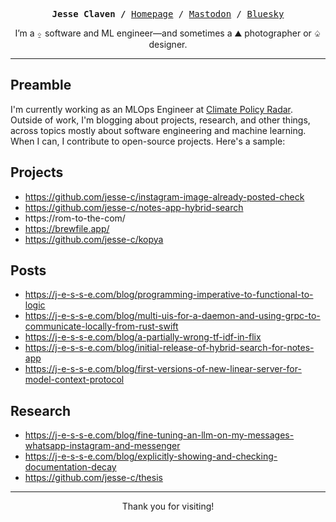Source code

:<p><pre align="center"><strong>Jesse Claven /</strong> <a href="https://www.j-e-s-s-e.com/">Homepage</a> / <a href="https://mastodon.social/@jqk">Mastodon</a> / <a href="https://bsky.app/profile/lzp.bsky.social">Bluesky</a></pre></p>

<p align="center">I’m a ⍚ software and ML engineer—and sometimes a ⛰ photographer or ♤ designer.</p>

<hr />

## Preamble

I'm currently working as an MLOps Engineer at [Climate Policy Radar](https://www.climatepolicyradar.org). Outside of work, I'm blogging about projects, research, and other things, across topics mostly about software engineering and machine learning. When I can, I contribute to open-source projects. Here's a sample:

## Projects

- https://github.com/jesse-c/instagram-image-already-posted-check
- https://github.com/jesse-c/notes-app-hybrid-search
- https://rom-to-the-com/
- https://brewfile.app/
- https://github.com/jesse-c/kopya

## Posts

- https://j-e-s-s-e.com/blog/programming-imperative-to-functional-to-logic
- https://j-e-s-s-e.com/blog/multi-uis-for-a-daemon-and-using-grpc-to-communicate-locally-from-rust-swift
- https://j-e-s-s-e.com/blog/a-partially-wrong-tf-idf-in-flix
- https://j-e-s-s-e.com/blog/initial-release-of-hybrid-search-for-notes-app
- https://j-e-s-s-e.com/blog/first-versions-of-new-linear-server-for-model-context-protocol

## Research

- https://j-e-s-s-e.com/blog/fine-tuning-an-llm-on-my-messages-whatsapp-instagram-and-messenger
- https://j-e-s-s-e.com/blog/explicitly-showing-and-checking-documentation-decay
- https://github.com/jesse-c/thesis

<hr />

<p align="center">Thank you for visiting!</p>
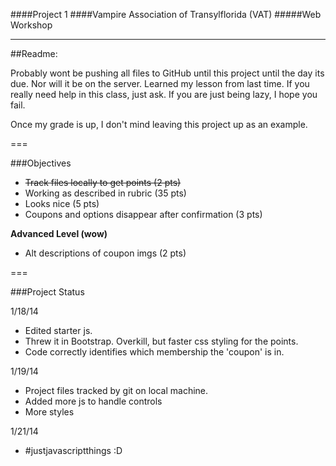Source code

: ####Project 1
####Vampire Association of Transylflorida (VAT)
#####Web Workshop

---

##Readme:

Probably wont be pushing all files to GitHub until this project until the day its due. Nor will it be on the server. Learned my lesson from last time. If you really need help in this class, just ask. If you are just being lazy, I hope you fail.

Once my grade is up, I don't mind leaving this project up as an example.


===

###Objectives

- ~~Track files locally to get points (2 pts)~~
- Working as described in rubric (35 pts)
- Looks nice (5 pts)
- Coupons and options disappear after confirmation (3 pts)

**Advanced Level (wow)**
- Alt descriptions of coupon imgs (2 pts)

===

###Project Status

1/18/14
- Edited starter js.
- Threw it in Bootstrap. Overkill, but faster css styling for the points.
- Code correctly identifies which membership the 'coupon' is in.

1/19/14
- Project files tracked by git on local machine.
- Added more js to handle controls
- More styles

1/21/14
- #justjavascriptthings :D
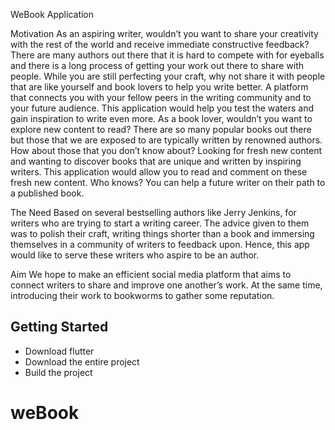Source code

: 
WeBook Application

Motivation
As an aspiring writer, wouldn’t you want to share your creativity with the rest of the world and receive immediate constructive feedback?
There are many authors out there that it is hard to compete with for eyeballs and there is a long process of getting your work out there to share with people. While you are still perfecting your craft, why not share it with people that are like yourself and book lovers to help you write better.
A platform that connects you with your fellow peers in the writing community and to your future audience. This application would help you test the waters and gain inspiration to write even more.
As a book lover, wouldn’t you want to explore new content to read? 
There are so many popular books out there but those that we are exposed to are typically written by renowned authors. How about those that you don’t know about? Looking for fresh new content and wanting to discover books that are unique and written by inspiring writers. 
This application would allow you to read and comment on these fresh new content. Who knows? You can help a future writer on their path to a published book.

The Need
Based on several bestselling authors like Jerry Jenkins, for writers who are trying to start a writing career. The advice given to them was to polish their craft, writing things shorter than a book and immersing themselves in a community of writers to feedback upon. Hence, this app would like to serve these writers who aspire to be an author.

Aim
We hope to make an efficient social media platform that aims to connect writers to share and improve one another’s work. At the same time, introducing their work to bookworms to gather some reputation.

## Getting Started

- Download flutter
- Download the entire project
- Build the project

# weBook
------------------------------------------------
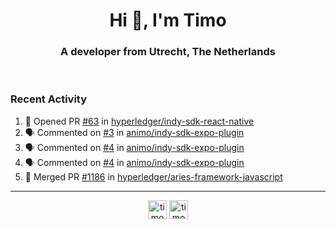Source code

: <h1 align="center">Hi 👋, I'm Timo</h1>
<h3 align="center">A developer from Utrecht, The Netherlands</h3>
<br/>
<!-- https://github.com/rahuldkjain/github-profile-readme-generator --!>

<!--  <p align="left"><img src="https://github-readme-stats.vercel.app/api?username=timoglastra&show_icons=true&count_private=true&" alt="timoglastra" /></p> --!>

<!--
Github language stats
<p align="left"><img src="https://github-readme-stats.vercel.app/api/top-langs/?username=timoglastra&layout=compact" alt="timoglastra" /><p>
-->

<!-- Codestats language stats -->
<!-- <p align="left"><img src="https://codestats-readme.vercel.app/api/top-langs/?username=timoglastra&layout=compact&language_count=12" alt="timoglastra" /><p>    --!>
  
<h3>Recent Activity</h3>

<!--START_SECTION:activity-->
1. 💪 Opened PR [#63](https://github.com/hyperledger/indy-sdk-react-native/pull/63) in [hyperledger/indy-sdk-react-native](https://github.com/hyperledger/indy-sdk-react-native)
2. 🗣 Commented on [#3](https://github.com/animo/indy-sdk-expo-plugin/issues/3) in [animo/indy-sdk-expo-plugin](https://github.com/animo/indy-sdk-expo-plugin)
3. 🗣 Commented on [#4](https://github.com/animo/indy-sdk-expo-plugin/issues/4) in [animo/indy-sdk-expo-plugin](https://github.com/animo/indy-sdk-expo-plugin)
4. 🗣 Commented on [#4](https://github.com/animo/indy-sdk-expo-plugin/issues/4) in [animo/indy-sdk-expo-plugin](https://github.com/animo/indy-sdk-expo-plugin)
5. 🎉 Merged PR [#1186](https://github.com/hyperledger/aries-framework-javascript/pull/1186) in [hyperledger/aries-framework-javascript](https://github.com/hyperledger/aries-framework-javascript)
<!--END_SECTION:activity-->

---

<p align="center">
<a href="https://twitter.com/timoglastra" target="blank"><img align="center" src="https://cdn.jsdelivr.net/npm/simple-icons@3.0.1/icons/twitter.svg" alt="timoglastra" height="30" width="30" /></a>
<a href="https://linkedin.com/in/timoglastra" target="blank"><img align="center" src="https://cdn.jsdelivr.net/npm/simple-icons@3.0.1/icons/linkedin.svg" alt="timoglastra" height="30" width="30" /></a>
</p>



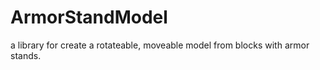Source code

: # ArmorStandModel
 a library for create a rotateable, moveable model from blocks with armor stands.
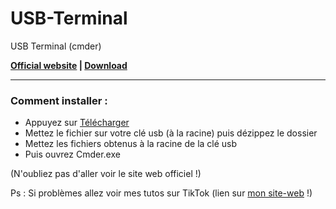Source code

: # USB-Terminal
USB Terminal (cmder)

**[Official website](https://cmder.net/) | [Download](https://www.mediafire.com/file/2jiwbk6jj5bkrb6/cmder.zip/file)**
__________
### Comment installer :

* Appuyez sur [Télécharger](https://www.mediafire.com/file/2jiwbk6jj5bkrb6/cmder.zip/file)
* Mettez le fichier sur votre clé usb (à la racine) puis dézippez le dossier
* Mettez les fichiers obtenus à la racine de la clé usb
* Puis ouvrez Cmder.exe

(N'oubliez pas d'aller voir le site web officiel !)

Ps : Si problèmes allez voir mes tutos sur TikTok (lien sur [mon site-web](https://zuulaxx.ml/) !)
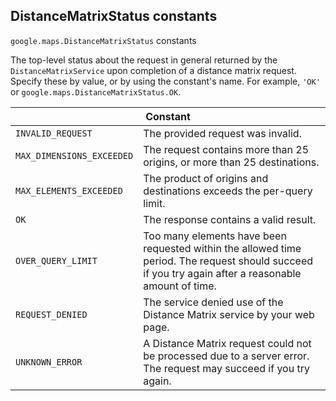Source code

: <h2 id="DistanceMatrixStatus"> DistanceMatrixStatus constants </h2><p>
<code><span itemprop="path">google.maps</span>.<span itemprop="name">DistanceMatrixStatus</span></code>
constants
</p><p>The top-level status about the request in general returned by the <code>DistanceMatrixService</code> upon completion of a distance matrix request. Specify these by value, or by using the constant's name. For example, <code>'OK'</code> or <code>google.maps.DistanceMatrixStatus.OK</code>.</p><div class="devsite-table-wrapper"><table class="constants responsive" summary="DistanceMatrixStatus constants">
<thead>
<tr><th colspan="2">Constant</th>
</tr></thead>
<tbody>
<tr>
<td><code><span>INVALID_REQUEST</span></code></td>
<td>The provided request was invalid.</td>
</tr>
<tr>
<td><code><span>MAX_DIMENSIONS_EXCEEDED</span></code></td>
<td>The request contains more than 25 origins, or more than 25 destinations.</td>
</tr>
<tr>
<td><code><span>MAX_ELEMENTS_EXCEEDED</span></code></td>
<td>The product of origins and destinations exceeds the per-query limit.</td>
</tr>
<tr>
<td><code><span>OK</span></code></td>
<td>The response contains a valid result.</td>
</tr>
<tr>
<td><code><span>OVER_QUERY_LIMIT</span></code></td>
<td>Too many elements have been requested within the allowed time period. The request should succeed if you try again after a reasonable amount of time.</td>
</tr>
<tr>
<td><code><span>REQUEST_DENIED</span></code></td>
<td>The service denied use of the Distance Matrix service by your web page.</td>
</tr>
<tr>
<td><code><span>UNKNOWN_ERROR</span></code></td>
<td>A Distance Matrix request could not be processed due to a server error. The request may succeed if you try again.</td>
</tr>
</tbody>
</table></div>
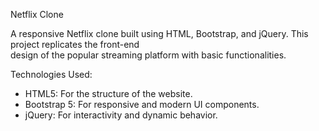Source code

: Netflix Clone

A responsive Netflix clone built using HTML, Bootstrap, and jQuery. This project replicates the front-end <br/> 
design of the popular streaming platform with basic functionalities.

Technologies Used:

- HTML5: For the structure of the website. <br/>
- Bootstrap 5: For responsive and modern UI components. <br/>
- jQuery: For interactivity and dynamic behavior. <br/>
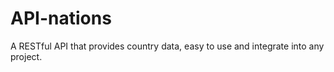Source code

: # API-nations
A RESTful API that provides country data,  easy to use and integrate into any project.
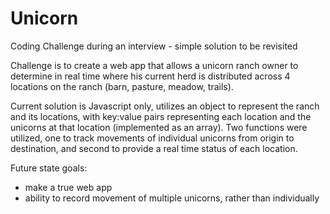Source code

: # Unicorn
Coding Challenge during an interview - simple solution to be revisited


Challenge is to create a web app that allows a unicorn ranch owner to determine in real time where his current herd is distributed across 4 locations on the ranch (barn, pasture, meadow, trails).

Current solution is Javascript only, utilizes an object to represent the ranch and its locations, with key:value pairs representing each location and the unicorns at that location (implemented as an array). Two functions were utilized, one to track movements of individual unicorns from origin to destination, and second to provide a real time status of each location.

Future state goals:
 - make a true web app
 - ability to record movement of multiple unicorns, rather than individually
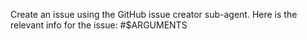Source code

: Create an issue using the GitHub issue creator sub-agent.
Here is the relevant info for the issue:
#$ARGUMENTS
------------------------------------------------
BRIEF
Tally the lines of the records that hold the word "make" and output only the total.

RESPONSE BOX
2